Sunday, October 19, 2008

Why I Disagree With Akkach's Method

“Focusing on the specificity of the religious experience, the study accentuates the interpretive distance between the modern subject and the pre-modern object. This study engages tradition in a different way to that of the perennialists and art historians. It foregrounds the distinct spatial sensibility of the pre-modern in order to highlight the implicit discontinuity and disjunction between the retrospective (historical readings) and the projective (design theories) representations of difference.” Samer Akkach sees the conditions of modernity introducing a theoretical distance between the symbol and its referents that has irreversibly altered its efficacy. His criticism of perennialist thought finds expression in overlooking the fact that constructing layers of theoretical intermediaries between myth and architecture and between an object and its referents is a modern necessity. “Our ability to talk about tradition as a worldview with its own logic that is distinct from an objective world and from our subjective experience of this world, is the result of a new modern condition."

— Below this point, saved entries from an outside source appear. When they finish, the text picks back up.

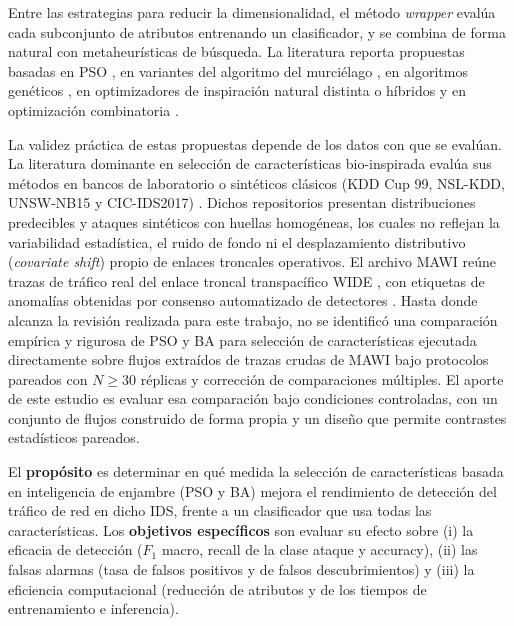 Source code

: \documentclass[11pt,a4paper]{article}
\begin{document}
Entre las estrategias para reducir la dimensionalidad, el método \emph{wrapper} evalúa cada subconjunto de atributos entrenando un clasificador, y se combina de forma natural con metaheurísticas de búsqueda. La literatura reporta propuestas basadas en PSO \parencite{srinoy2007,louk2022,safa2024}, en variantes del algoritmo del murciélago \parencite{ghanem2022,saheed2024}, en algoritmos genéticos \parencite{halim2021}, en optimizadores de inspiración natural distinta o híbridos \parencite{vijayanand2020,alzubi2022,hassan2022,varzaneh2024} y en optimización combinatoria \parencite{nazir2021}.

La validez práctica de estas propuestas depende de los datos con que se evalúan. La literatura dominante en selección de características bio-inspirada evalúa sus métodos en bancos de laboratorio o sintéticos clásicos (KDD Cup 99, NSL-KDD, UNSW-NB15 y CIC-IDS2017) \parencite{thakkar2020,alzubi2022,hassan2022,safa2024}. Dichos repositorios presentan distribuciones predecibles y ataques sintéticos con huellas homogéneas, los cuales no reflejan la variabilidad estadística, el ruido de fondo ni el desplazamiento distributivo (\emph{covariate shift}) propio de enlaces troncales operativos. El archivo MAWI reúne trazas de tráfico real del enlace troncal transpacífico WIDE \parencite{mawiarchive}, con etiquetas de anomalías obtenidas por consenso automatizado de detectores \parencite{fontugne2010}. Hasta donde alcanza la revisión realizada para este trabajo, no se identificó una comparación empírica y rigurosa de PSO y BA para selección de características ejecutada directamente sobre flujos extraídos de trazas crudas de MAWI bajo protocolos pareados con $N \ge 30$ réplicas y corrección de comparaciones múltiples. El aporte de este estudio es evaluar esa comparación bajo condiciones controladas, con un conjunto de flujos construido de forma propia y un diseño que permite contrastes estadísticos pareados.

El \textbf{propósito} es determinar en qué medida la selección de características basada en inteligencia de enjambre (PSO y BA) mejora el rendimiento de detección del tráfico de red en dicho IDS, frente a un clasificador que usa todas las características. Los \textbf{objetivos específicos} son evaluar su efecto sobre (i) la eficacia de detección ($F_1$ macro, recall de la clase ataque y accuracy), (ii) las falsas alarmas (tasa de falsos positivos y de falsos descubrimientos) y (iii) la eficiencia computacional (reducción de atributos y de los tiempos de entrenamiento e inferencia).
\end{document}
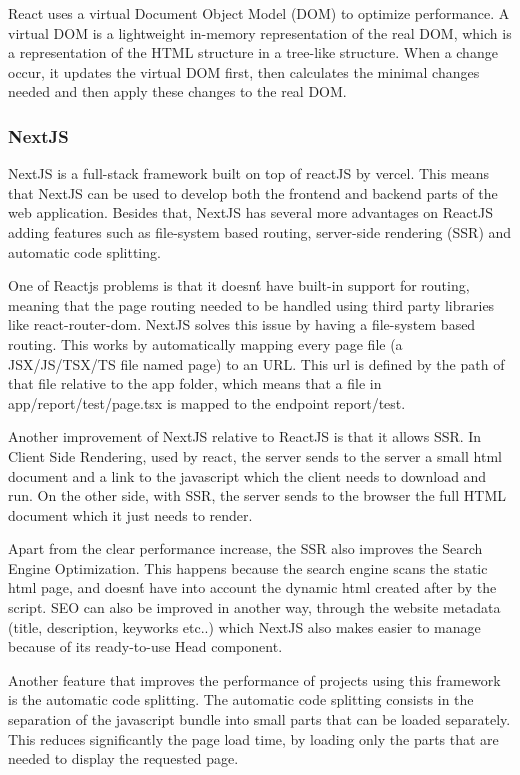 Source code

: React uses a virtual Document Object Model (DOM) to optimize performance. A virtual
DOM is a lightweight in-memory representation of the real DOM, which is a
representation of the HTML structure in a tree-like structure. When a change
occur, it updates the virtual DOM first, then calculates the minimal changes needed
and then apply these changes to the real DOM\cite{bawane2022review}.

\subsubsection{NextJS}
NextJS is a full-stack framework built on top of reactJS by vercel. This means
that NextJS can be used to develop both the frontend and backend parts of the
web application. Besides that, NextJS has several more advantages on ReactJS
adding features such as file-system based routing, server-side rendering (SSR)
and automatic code splitting.

One of Reactjs problems is that it doesn\'t have built-in support for routing,
meaning that the page routing needed to be handled using third party libraries
like react-router-dom. NextJS solves this issue by having a file-system based
routing. This works by automatically mapping every page file (a JSX/JS/TSX/TS
file named page) to an URL. This url is defined by the path of that file
relative to the app folder, which means that a file in app/report/test/page.tsx
is mapped to the endpoint report/test.

Another improvement of NextJS relative to ReactJS is that it allows SSR. In
Client Side Rendering, used by react, the server sends to the server a small
html document and a link to the javascript which the client needs to download
and run. On the other side, with SSR, the server sends to the browser the
full HTML document which it just needs to render\cite{Salanke_A.R_G.S_Dalali_2022}.

Apart from the clear performance increase, the SSR also improves the Search
Engine Optimization. This happens because the search engine scans the static
html page, and doesn\'t have into account the dynamic html created after by
the script. SEO can also be improved in another way, through the website
metadata (title, description, keyworks etc..) which NextJS also makes easier to
manage because of its ready-to-use Head component.

Another feature that improves the performance of projects using this framework
is the automatic code splitting. The automatic code splitting consists in
the separation of the javascript bundle into small parts that can be loaded
separately. This reduces significantly the page load time, by loading only the
parts that are needed to display the requested page.

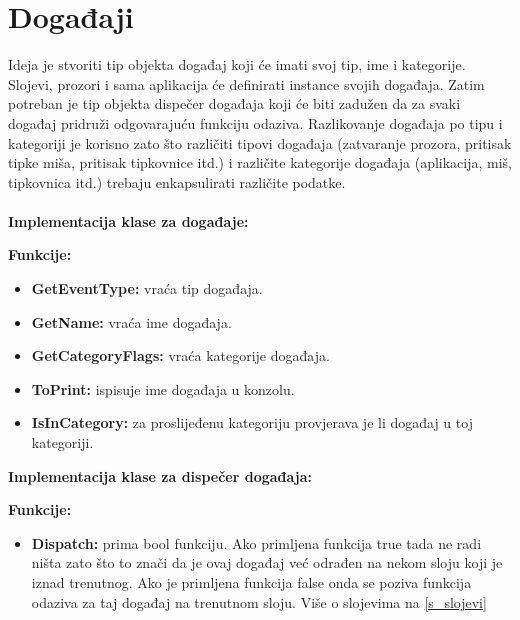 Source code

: \documentclass{mathos}
\begin{document}
\section{Događaji}
Ideja je stvoriti tip objekta događaj koji će imati svoj tip, ime i kategorije. Slojevi, prozori i sama aplikacija će definirati instance svojih događaja. Zatim potreban je tip
objekta dispečer događaja koji će biti zadužen da za svaki događaj pridruži odgovarajuću funkciju odaziva. Razlikovanje događaja po tipu i kategoriji je korisno zato što
različiti tipovi događaja (zatvaranje prozora, pritisak tipke miša, pritisak tipkovnice itd.) i različite kategorije događaja (aplikacija, miš, tipkovnica itd.) trebaju
enkapsulirati različite podatke.
\\ \\
\textbf{Implementacija klase za događaje:}

\textbf{Funkcije: }
\begin{itemize}
    \item \textbf{GetEventType:} vraća tip događaja.
    \item \textbf{GetName:} vraća ime događaja.
    \item \textbf{GetCategoryFlags:} vraća kategorije događaja.
    \item \textbf{ToPrint:} ispisuje ime događaja u konzolu.
    \item \textbf{IsInCategory:} za proslijeđenu kategoriju provjerava je li događaj u toj kategoriji.
\end{itemize}
\textbf{Implementacija klase za dispečer događaja:}

\textbf{Funkcije: }
\begin{itemize}
    \item \textbf{Dispatch:} prima bool funkciju. Ako primljena funkcija true tada ne radi ništa zato što to znači da je ovaj događaj već odrađen na nekom sloju koji je iznad
          trenutnog. Ako je primljena funkcija false onda se poziva funkcija odaziva za taj događaj na trenutnom sloju. Više o slojevima na  \ref{s_slojevi}
\end{itemize}
\end{document}
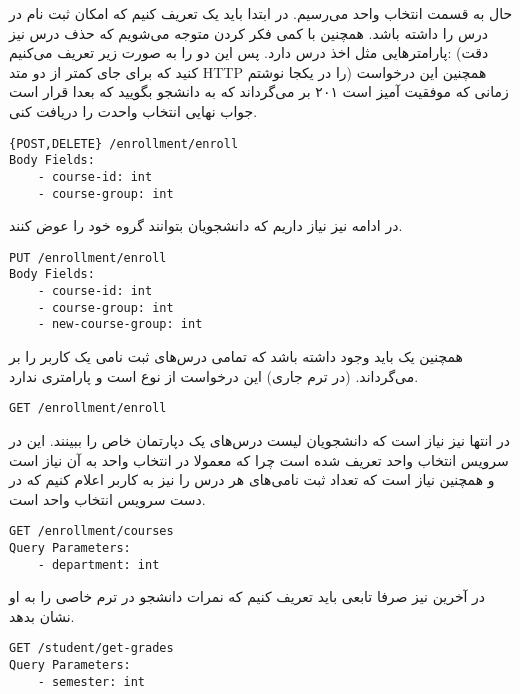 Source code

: حال به قسمت انتخاب واحد می‌رسیم. در ابتدا باید یک
تعریف کنیم که امکان ثبت نام در درس را داشته باشد. همچنین با کمی فکر کردن متوجه می‌شویم که حذف
درس نیز پارامتر‌هایی مثل اخذ درس دارد. پس این دو را به صورت زیر تعریف می‌کنیم:
(دقت کنید که برای جای کمتر از دو متد HTTP را در یکجا نوشتم)
همچنین این درخواست زمانی که موفقیت آمیز است ۲۰۱ بر می‌گرداند که به دانشجو بگویید که بعدا قرار است جواب
نهایی انتخاب واحدت را دریافت کنی.
\begin{latin}
\begin{lstlisting}
{POST,DELETE} /enrollment/enroll
Body Fields:
    - course-id: int
    - course-group: int
\end{lstlisting}
\end{latin}
در ادامه نیز نیاز داریم که دانشجویان بتوانند گروه خود را عوض کنند.
\begin{latin}
\begin{lstlisting}
PUT /enrollment/enroll
Body Fields:
    - course-id: int
    - course-group: int
    - new-course-group: int
\end{lstlisting}
\end{latin}
همچنین یک
باید وجود داشته باشد که تمامی درس‌های ثبت نامی یک کاربر را بر می‌گرداند.
(در ترم جاری)
این درخواست از نوع
است و پارامتری ندارد.
\begin{latin}
\begin{lstlisting}
GET /enrollment/enroll
\end{lstlisting}
\end{latin}
در انتها نیز نیاز است که دانشجویان لیست درس‌های یک دپارتمان خاص را ببینند. این
در سرویس انتخاب واحد تعریف شده است چرا که معمولا در انتخاب واحد به آن نیاز است و همچنین نیاز است
که تعداد ثبت نامی‌های هر درس را نیز به کاربر اعلام کنیم که در دست سرویس انتخاب واحد است.
\begin{latin}
\begin{lstlisting}
GET /enrollment/courses
Query Parameters:
    - department: int
\end{lstlisting}
\end{latin}
در آخرین
نیز صرفا تابعی باید تعریف کنیم که نمرات دانشجو در ترم خاصی را به او نشان بدهد.
\begin{latin}
\begin{lstlisting}
GET /student/get-grades
Query Parameters:
    - semester: int
\end{lstlisting}
\end{latin}
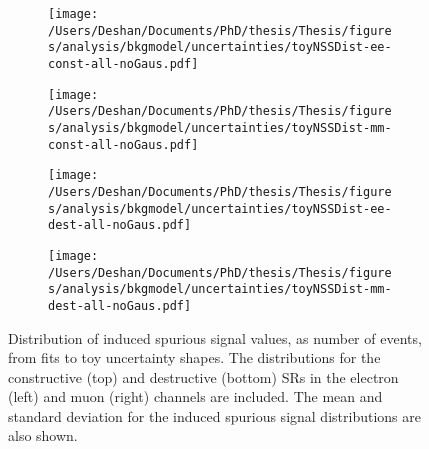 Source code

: \begin{figure}[h!]
    \centering
    \begin{subfigure}[b]{0.49\textwidth}
        \centering
        \texttt{[image: /Users/Deshan/Documents/PhD/thesis/Thesis/figures/analysis/bkgmodel/uncertainties/toyNSSDist-ee-const-all-noGaus.pdf]}
        \label{fig:bkgmodel:issu1}
    \end{subfigure}
    \begin{subfigure}[b]{0.49\textwidth}
        \centering
        \texttt{[image: /Users/Deshan/Documents/PhD/thesis/Thesis/figures/analysis/bkgmodel/uncertainties/toyNSSDist-mm-const-all-noGaus.pdf]}
        \label{fig:bkgmodel:issu2}
    \end{subfigure}
    \begin{subfigure}[b]{0.49\textwidth}
        \centering
        \texttt{[image: /Users/Deshan/Documents/PhD/thesis/Thesis/figures/analysis/bkgmodel/uncertainties/toyNSSDist-ee-dest-all-noGaus.pdf]}
        \label{fig:bkgmodel:issu3}
    \end{subfigure}
    \begin{subfigure}[b]{0.49\textwidth}
        \centering
        \texttt{[image: /Users/Deshan/Documents/PhD/thesis/Thesis/figures/analysis/bkgmodel/uncertainties/toyNSSDist-mm-dest-all-noGaus.pdf]}
        \label{fig:bkgmodel:issu4}
    \end{subfigure}
    \caption[Induced spurious signal distributions from fits to toy uncertainties.]{Distribution of induced spurious signal values, as number of events, from fits to toy uncertainty shapes. The distributions for the constructive (top) and destructive (bottom) SRs in the electron (left) and muon (right) channels are included. The mean and standard deviation for the induced spurious signal distributions are also shown.}
    \label{fig:bkgmodel:issu}
\end{figure}

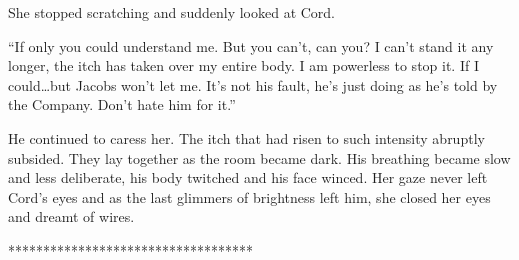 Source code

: She stopped scratching and suddenly looked at Cord.

``If only you could understand me. But you can't, can you? I can't stand
it any longer, the itch has taken over my entire body. I am powerless to
stop it. If I could\ldots but Jacobs won't let me. It's not his fault,
he's just doing as he's told by the Company. Don't hate him for it.''

He continued to caress her. The itch that had risen to such intensity
abruptly subsided. They lay together as the room became dark. His
breathing became slow and less deliberate, his body twitched and his
face winced. Her gaze never left Cord's eyes and as the last glimmers of
brightness left him, she closed her eyes and dreamt of wires.

***********************************
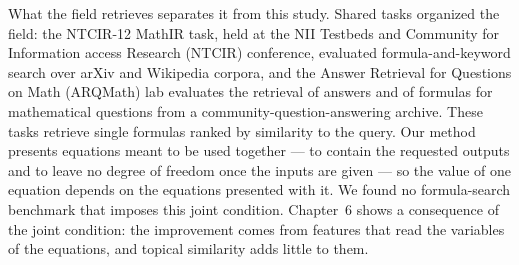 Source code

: What the field retrieves separates it from this study. Shared tasks organized the field: the
NTCIR-12 MathIR task, held at the NII Testbeds and Community for Information access Research
(NTCIR) conference, evaluated formula-and-keyword search over arXiv and Wikipedia
corpora\cite{NTCIR12}, and the Answer Retrieval for Questions on Math (ARQMath) lab evaluates the
retrieval of answers and of formulas for mathematical questions from a
community-question-answering archive\cite{ARQMath}. These tasks retrieve single formulas ranked by
similarity to the query. Our method presents equations meant to be used together --- to contain
the requested outputs and to leave no degree of freedom once the inputs are given --- so the value
of one equation depends on the equations presented with it. We found no formula-search benchmark that imposes this
joint condition. Chapter~6 shows a consequence of the joint condition: the improvement comes from
features that read the variables of the equations, and topical similarity adds little to them.
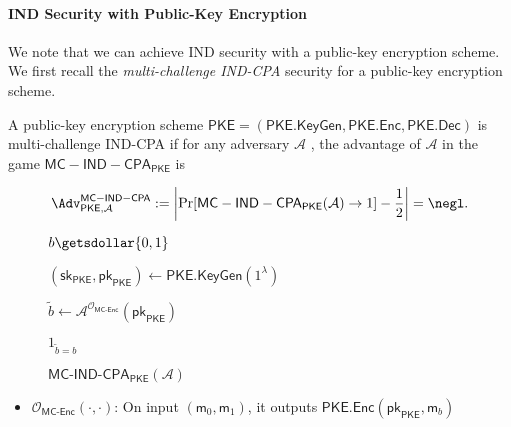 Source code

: \paragraph{IND Security with Public-Key Encryption}

We note that we can achieve IND security with a public-key encryption scheme. We first recall the \emph{multi-challenge IND-CPA} security for a public-key encryption scheme.

\begin{definition}

A public-key encryption scheme $\mathsf{PKE} = (\mathsf{PKE.KeyGen}, \mathsf{PKE.Enc}, \mathsf{PKE.Dec})$ is multi-challenge IND-CPA if for any adversary $\mathcal{A}$ , the advantage of $\mathcal{A}$ in the game $\mathsf{MC-IND-CPA}_{\mathsf{PKE}}$ is

\[
	\Adv^{\mathsf{MC-IND-CPA}}_{\mathsf{PKE}, \mathcal{A}} := \left| \Pr[ \mathsf{MC-IND-CPA}_{\mathsf{PKE}}(\mathcal{A}) \to 1 ] - \frac{1}{2} \right| = \negl.
\]

\begin{figure}[h]
\centering

	\begin{minipage}[t]{0.6\textwidth}
	\begin{algorithm}[H]
	\caption{$\textsf{MC-IND-CPA}_{\mathsf{PKE}} (\mathcal{A})$ }
	\label{alg:MC-IND-CPA}
	\begin{algorithmic}[1]
		\State $b \getsdollar \{0, 1\}$

		\State $(\mathsf{sk}_{\mathsf{PKE}}, \mathsf{pk}_{\mathsf{PKE}}) \gets \mathsf{PKE.KeyGen}(1^\lambda)$
		
		\State $\tilde{b} \gets \mathcal{A}^{\mathcal{O}_{\textsf{MC-Enc}}}(\mathsf{pk}_{\mathsf{PKE}})$ 
		
		\State \Return $1_{\tilde{b} = b}$
	\end{algorithmic}
	\end{algorithm}
	\end{minipage}

\end{figure}
\end{definition}

\begin{itemize}
	\item $\mathcal{O}_{\textsf{MC-Enc}}(\cdot, \cdot)$: On input $(\mathsf{m}_0, \mathsf{m}_1)$, it outputs $\mathsf{PKE.Enc}(\mathsf{pk}_{\mathsf{PKE}}, \mathsf{m}_b)$
\end{itemize}

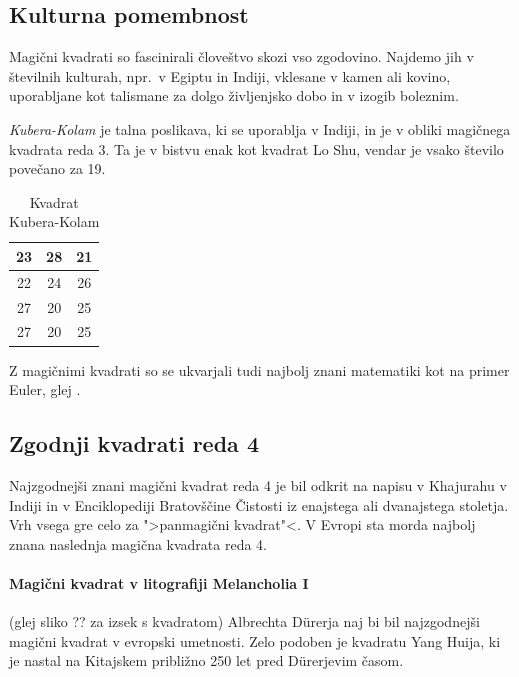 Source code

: \documentclass[a4paper,12pt]{article}
\theoremstyle{definition}
\theoremstyle{plain}
\begin{document}

\subsection{Kulturna pomembnost}

Magični kvadrati so fascinirali človeštvo skozi vso zgodovino. Najdemo jih
v številnih kulturah, npr.\ v Egiptu in Indiji, vklesane v kamen ali
kovino, uporabljane kot talismane za dolgo življenjsko dobo in v
izogib boleznim.

\emph{Kubera-Kolam} je talna poslikava, ki se uporablja v Indiji, in je v
obliki magičnega kvadrata reda 3. Ta je v bistvu enak kot kvadrat
Lo Shu, vendar je vsako število povečano za 19.
\begin{table}[h]
   \centering
   \caption{Kvadrat Kubera-Kolam}
   \label{table:kubera}
   \begin{tabular}{|c|c|c|}
      \hline
      23 & 28 & 21 \\
      \hline
      22 & 24 & 26 \\
      \hline
        27 & 20 & 25\\
      27 & 20 & 25
   \end{tabular}
\end{table}

Z magičnimi kvadrati so se ukvarjali tudi najbolj znani matematiki kot na
primer Euler, glej \cite{euler}.


\subsection{Zgodnji kvadrati reda 4}

Najzgodnejši znani magični kvadrat reda 4 je bil odkrit na napisu
v Khajurahu v Indiji in v Enciklopediji Bratovščine Čistosti iz enajstega
ali dvanajstega stoletja. Vrh vsega gre celo za ">panmagični kvadrat"<.
V Evropi sta morda najbolj znana naslednja magična kvadrata reda 4.

\paragraph{Magični kvadrat v litografiji Melancholia I}
(glej sliko ??
za izsek s kvadratom) Albrechta Dürerja naj bi bil najzgodnejši magični kvadrat
v evropski umetnosti. Zelo podoben je kvadratu Yang Huija, ki je nastal na Kitajskem
približno 250 let pred Dürerjevim časom. %
\end{document}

I am not convinced that a theoretical intermediary is necessary for us to understand the past. While the pre-modern context allowed for an intuitive understanding of the symbols that belong to it, it does not follow that the pre-modern context must be theoretically re-constructed. It is possible to understand sacred architecture without knowledge of the pre-modern context, given the nature of sacred. The nature of sacred is within ontology, and as such the act of ontological creation circumvents the need for a theoretical re-construction.